Preshlack likens the process to the company's last expansion into undercard content: ESPN2, a cable TV channel that broadcasts events beyond the more mainstream fare found on regular ESPN. Regardless of the fact that ESPN360 lives on a completely different, and traditionally open medium — the internet — ESPN is using the same game plan that worked for television: painstakingly licensing distributors in the hopes of making its service ubiquitous and reaping bigger rewards than if it had licensed each interested user, or offered its widely sought content on a free, ad-supported basis.

"For our distributors, to associate themselves with our brand in this space is very much like distributors who've associated themselves with our brand in the [cable television] space," Preshlack says.

Verizon, for one, is more than happy to pay. "It's a tremendous value-add — one more thing to help attract customers to our broadband service," says spokesman Cliff Lee, who adds that Verizon has also bought into Disney's and the NFL's paid offerings.

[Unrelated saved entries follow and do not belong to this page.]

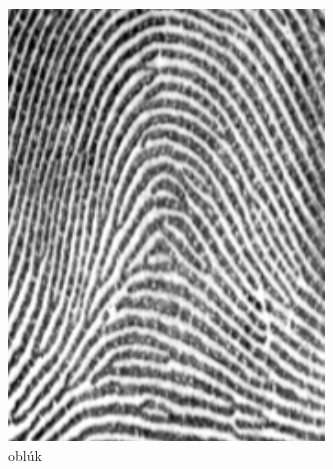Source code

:   \begin{figure}[h]\centering
    \centering
    \begin{subfigure}[b]{0.19\linewidth}
      \includegraphics[width=\linewidth]{obrazky-figures/obluk.png}
      \caption{oblúk}
      \label{obr:triedy_odtlackov/obluk}
    \end{subfigure}
    \hfill
    \begin{subfigure}[b]{0.19\linewidth}

\end{subfigure}
\end{figure}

Preshlack describes negotiations with the remaining high-speed ISPs in America as "productive and ongoing." Neither ESPN nor any of the participating ISPs we spoke to would disclose what ISPs pay for ESPN360.

Complicating this model is the growing plethora of devices available for watching internet video. Busy sports fans might want to start a game at home on their television, continue watching via cellphone on the train, catch another hour during their lunch break on a work computer, then finish the game back at home on TV. Preshlack insists that consumers will be able to enjoy that multiscreen experience, because ESPN will eventually license its content to every cable company, ISP and cellphone network provider in the country.

But Free Press' Ben Scott thinks the this new internet model will ultimately be bad for providers. "My gut reaction is that it's a terrible business model," says Scott. "The beauty of the internet is that you put a piece of content on your server, and it's available to anyone with a computer anywhere in the world that's connected to the internet. If you begin walling off your content and selling network operators [the right to distribute content], that defeats the whole idea of maximizing the exposure of your content."